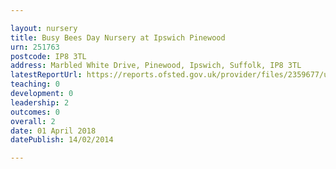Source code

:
 ```yaml
---

layout: nursery
title: Busy Bees Day Nursery at Ipswich Pinewood
urn: 251763
postcode: IP8 3TL
address: Marbled White Drive, Pinewood, Ipswich, Suffolk, IP8 3TL
latestReportUrl: https://reports.ofsted.gov.uk/provider/files/2359677/urn/251763.pdf
teaching: 0
development: 0
leadership: 2
outcomes: 0
overall: 2
date: 01 April 2018 
datePublish: 14/02/2014

---
```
=-=-=-=-=
> [TASK ITEM] Go through the material and report each line that holds the string "Pinewood".

> [ANSWER TO THIS EXERCISE]
title: Busy Bees Day Nursery at Ipswich Pinewood
address: Marbled White Drive, Pinewood, Ipswich, Suffolk, IP8 3TL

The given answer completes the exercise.